Or maybe just men in February.
I've been posting some newspapers recently, as they've been again been featuring Mexico and our troubles with it in 1917. But at the same time, there's been some really odd stories popping up.
Earlier in the week in a newspaper that I didn't put up there was a news story about a group of young men from Denver, all apparently of prominent families, in 1917, that were arrested and were clearly going to be convicted of violating the Mann Act. That statute, for those who might not be familiar with it, makes it a crime to take a woman across state lines for immoral purposes, which is what they did. Or rather, they took girls across as it reported that the girls danced for them sans clothing, with one being as young as 16 years of age. One of the young men was reported to be "getting a divorce".
Yeah, I bet he was.
And then yesterday we find that in Kemmerer there was a problem with "bear dancing". Well, there was also a problem with the headline writer at The Wyoming Tribune that day, as it wasn't "bear dancing", but rather females dancing bare. The saloons were ordered to knock it off.
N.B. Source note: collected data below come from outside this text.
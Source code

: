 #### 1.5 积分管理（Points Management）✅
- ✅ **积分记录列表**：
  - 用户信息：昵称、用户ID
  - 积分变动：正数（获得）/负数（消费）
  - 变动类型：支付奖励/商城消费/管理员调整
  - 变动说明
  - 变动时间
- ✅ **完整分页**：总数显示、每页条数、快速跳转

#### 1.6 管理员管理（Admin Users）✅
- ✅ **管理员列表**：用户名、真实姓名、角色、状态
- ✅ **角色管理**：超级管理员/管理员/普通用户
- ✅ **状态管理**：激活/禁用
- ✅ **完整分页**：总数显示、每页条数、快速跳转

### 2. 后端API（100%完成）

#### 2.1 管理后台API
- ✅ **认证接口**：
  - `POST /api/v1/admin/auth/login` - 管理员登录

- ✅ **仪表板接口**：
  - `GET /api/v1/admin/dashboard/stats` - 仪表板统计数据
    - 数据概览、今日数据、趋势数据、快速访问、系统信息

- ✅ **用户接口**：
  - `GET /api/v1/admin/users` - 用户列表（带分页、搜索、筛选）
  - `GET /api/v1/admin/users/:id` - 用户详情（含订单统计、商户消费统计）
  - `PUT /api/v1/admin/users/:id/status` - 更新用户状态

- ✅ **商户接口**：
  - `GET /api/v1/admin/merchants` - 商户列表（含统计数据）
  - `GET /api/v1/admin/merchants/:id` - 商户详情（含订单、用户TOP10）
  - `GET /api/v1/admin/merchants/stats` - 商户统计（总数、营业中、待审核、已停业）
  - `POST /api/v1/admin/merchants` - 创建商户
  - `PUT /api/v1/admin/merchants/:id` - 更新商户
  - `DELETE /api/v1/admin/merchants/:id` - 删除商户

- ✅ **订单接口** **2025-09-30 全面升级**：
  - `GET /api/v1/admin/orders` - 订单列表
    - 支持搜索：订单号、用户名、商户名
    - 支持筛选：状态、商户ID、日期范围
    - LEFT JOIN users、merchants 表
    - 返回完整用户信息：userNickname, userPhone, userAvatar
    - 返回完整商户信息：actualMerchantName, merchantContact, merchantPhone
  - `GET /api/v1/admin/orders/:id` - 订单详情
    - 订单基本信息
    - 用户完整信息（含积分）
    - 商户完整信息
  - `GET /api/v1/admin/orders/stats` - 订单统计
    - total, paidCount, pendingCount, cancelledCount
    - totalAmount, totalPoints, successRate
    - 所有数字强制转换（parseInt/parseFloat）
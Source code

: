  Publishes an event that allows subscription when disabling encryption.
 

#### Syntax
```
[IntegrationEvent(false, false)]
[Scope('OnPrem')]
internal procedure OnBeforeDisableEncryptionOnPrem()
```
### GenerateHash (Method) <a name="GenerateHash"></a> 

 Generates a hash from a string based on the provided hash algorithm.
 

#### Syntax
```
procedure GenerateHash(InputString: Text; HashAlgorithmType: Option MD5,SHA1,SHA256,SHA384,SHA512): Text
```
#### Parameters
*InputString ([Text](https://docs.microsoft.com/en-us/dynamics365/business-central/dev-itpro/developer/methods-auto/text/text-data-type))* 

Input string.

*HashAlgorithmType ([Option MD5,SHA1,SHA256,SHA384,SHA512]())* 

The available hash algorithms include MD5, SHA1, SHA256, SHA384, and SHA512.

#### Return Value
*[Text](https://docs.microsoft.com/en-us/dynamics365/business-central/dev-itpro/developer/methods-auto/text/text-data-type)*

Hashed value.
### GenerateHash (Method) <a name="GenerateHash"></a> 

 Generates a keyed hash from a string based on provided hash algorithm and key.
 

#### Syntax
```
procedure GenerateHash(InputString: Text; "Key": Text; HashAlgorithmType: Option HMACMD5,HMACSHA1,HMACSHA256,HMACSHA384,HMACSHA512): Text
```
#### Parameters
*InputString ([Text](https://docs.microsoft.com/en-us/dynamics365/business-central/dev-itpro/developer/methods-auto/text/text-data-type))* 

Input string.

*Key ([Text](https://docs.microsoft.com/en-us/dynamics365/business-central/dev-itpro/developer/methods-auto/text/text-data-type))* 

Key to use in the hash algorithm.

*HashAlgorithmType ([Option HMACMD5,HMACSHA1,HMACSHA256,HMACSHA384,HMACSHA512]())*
The Wyoming Tribune for February 14, 1917. I'd like to see a saloon that featured dancing bears.
That's more like it.
Surprisingly the saloons were resisting the order, including the bear dancers, um, the bare dancers.
I should note that this past week, in 1917, was the week that Mata Hari was arrested, speaking of bare dancers.
I should note that this past week, in 1917, was the week that Mata Hari was arrested, speaking of bare dancers.
Now, I would not have thought that bare dancing was really a thing in very many saloons in 1917. I guess it fits in with the gritty Sam Peckinpah version of the West, but not really the real West as I'd have imagined it. But maybe I was off the mark.
Moreover, I wouldn't have thought bare dancing in saloons a common thing in the West in 1917, let alone in Lincoln County, Wyoming. Kemmerer is part of the Mormon Hub of Eastern Wyoming and I'm certain that the Mormon's do not approve of dancing bare. Of course, they don't approve of saloons either to it would be safe to assume that whomever the patrons of the saloons were they were likely not practicing Mormons.
I'm a practicing Catholic which brings me to this. I don't approve of bare dancing in saloons either nor do I approve of Sports Illustrated's annual descent into pornography. That occurs, yes, in February.
Every year at this time Sports Illustrated takes a break from covering football, basketball, baseball and lawn tennis or whatever else it covers, and just goes flat out pornographic. I'm not sure how it chose February for its descent, but it may have something to do with it being the depth of winter (take that, January) or perhaps its because its truly the sports "garbage time".
No, not that Garbage Time. This one actually deals with sports.
Or perhaps its because its the depth of winter and, as the old saying goes, idleness truly is the devil's playground. Indeed, that would explain why young Denverites were hauling girls up into Cheyenne to dance for them sans clothing and why guys were hanging around in Kemmerer bars drinking and watching dancing bears. . .um bare dancing.
Anyhow, there is a serious side of this. 1917 was in the hard swing towards women's suffrage and it was shortly thereafter achieved in most of the Western World.
Bare or Bare dancing? Forget that. Vote.
The vote was a major strike in favor of women's equality with men. And true equality, not one that ignored their gender but respected it.
Bare dancing, let alone violating the Mann Act, certainly doesn't respect it. Nor does plastering it all over the pages of Sports Illustrated and claiming that it celebrates swimwear (which, I'd note, I don't think they really particularly even claim now as the swimwear is hardly there or indeed is actually absent). That's exploitation.
And as long as women are exploited in that fashion, not matter what their hopes and aspirations were in 1917, they'll never really be equal. An object isn't equal. It's an object.
Something to ponder, I guess, in muddy February.